To Whoever Took our Bike: We are Praying for You

Today’s surprise lesson trumped the thrilling multiplication drills I had planned. We awoke to the news that my son’s bike was stolen. The handlebar light found lying lonely in the driveway.

Like most parenting scenarios, I had to think on my feet about the best way to respond. This obviously isn’t a major tragedy to us. But in your eight-year-old world it might be.

What do we do when these things happen in life? They can happen to any of us and I quickly jumped to meet the challenge that this could damage or strengthen their little view of this confusing, unjust world. How do I shepherd in this moment? Thank God when grace takes over our thoughts and anger is dispelled.

I want to invite you into our morning conversation because sometimes these little people I’m rearing blow my mind. By 10 a.m., I didn’t care about what other learning needed to happen today. This was enough.

So first, we discussed, does how you respond to frustrating situations matter?

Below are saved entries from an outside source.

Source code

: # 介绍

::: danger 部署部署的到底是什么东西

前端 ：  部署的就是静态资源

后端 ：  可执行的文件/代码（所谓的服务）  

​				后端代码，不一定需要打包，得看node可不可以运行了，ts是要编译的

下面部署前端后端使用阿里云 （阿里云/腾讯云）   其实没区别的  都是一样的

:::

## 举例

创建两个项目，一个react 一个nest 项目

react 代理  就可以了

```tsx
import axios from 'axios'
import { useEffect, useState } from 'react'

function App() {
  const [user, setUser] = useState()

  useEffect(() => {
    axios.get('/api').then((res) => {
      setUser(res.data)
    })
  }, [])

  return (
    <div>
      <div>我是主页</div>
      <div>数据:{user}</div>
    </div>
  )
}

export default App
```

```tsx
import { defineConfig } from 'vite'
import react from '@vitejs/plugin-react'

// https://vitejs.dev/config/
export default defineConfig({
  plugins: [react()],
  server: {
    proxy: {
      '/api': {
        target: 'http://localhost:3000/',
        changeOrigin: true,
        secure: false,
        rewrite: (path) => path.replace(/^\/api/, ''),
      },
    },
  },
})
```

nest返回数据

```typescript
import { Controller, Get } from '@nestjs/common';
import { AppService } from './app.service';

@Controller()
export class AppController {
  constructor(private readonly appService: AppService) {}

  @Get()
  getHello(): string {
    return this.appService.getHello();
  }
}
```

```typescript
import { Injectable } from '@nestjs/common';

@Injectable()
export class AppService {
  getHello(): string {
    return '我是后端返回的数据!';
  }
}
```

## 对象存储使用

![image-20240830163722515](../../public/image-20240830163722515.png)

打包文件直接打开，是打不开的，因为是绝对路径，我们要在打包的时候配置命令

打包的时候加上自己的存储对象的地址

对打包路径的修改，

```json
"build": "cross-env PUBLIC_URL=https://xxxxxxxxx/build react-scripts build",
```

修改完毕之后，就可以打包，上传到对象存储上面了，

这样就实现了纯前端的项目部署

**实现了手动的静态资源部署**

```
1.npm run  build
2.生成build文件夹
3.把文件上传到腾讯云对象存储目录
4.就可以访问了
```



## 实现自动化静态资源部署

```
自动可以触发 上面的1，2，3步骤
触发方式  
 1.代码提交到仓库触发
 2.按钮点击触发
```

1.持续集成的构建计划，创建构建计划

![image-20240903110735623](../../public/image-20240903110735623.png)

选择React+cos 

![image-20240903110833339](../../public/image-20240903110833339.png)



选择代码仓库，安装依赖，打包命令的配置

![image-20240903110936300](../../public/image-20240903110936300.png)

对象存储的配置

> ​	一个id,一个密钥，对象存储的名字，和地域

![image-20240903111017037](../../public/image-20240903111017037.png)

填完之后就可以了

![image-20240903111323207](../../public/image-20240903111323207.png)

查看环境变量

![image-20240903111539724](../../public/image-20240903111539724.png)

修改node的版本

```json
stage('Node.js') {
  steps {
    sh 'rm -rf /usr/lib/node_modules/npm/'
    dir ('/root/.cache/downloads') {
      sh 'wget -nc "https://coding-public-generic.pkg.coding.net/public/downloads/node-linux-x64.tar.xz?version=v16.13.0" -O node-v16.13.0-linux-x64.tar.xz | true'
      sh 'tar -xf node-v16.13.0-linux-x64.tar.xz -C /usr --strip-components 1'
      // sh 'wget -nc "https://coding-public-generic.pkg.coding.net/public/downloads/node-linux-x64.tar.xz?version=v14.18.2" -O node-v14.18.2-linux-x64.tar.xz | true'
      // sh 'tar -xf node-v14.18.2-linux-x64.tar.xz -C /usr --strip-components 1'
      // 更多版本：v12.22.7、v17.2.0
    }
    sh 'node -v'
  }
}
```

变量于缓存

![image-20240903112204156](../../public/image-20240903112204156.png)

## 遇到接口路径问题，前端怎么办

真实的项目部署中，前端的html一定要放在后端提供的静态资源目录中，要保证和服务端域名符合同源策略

We went over examples like how they could make a mess once and I could yell and label them as messy OR ask again to put something away and show them how. Which response do they like? I could really do damage to their heart or help to restore and reassure it with mercy. Does that extend outside of our home as well?

Second, this person that took our bike, what might their life look like if they are tempted to steal from someone’s yard? I asked them if they were tempted to steal things they saw in the neighbor’s yard? When they said no I asked why.

Why aren’t you tempted to steal the neighbor’s basketball when they’re not at home? Is it because you have your own? Because we taught you that’s wrong? Because we are parents you could ask for something and we might help you get it? Perhaps people don’t have these elements in their lives.

We made a list of emotions and tried to think what might motivate them in each emotion to steal.

ME: What about sadness?

KIDS: Maybe his bike got stolen. 

Maybe just getting new things makes him feel happy. 

Maybe he wanted one for Christmas and never got one.

What about anger?

Maybe he doesn’t like us for some reason. (Umm…Ouch. I hadn’t thought of that.) 

Maybe it’s revenge because someone stole his bike.

What if he’s hungry or poor?

What if he took our bike so he could pawn it or sell it for money or trade it for something. 

Or did it for his parents because they needed something.

What if he did this because he’s happy? Is that possible?

Maybe he’s happy because he thinks he can do whatever he wants. 

Maybe they just took a joy ride down the steep street behind us.

What about peer pressure? What if he’s lonely but it seems friends will accept him if he takes on their dares? What if his parents are the ones putting on that pressure? Would that be confusing if your parents tell you stealing is OK and the cops can’t be trusted? Would that distort your idea of what right and wrong really is?

What if he feels unloved?

What if he didn’t get a bike and feels unloved; that people didn’t care about his needs?


I was astounded by their answers and their ability to consider the conditions of others. Isn’t that what’s needed for us to really see those around us and empathize with them? I didn’t imagine I could have felt thankful for a bike getting stolen, but was starting to feel that in our discussion.

Finally, how do we feel for this person if we think that any one of these problems could be his motivation to take from others? How should we respond?

So, we could:

1)  Be Angry, Unforgiving, and Pray against them?  OR

2)  Be Loving, Forgiving, and Pray for them?

Which would be the best response? We voted. And they chose #2.

So, we decided to send this person a message.


We prayed for this person to seek God’s forgiveness and choose a better path for their life. He has so much more for them to do. And that we would be ready with the chance to give grace if they should ask. There was a brokenness for them now and not a trace of anger.

Then I appreciated their thoughtfulness as they chose what they considered a “friendly” color of turquoise paper, mounted it with cardboard in a page protector and staked it as a sign at the end of our driveway.

What will we do if they knock on our door? What if the bike just reappears in the driveway? Or likely we will never see it again. Does that change us?

Is it possible that this could be the start of someone’s redemption story? Would you be willing to pray with me that it would be?

I know sometimes I naively face life in a rosy, optimistic way. It’s how I make it through dentist trips and road trips. But I would rather err on the side of second-chances toward someone in my community who needs it. I want to be a mercy-giver more, in my home and outside of it.

Thanks, stranger, for our lesson today.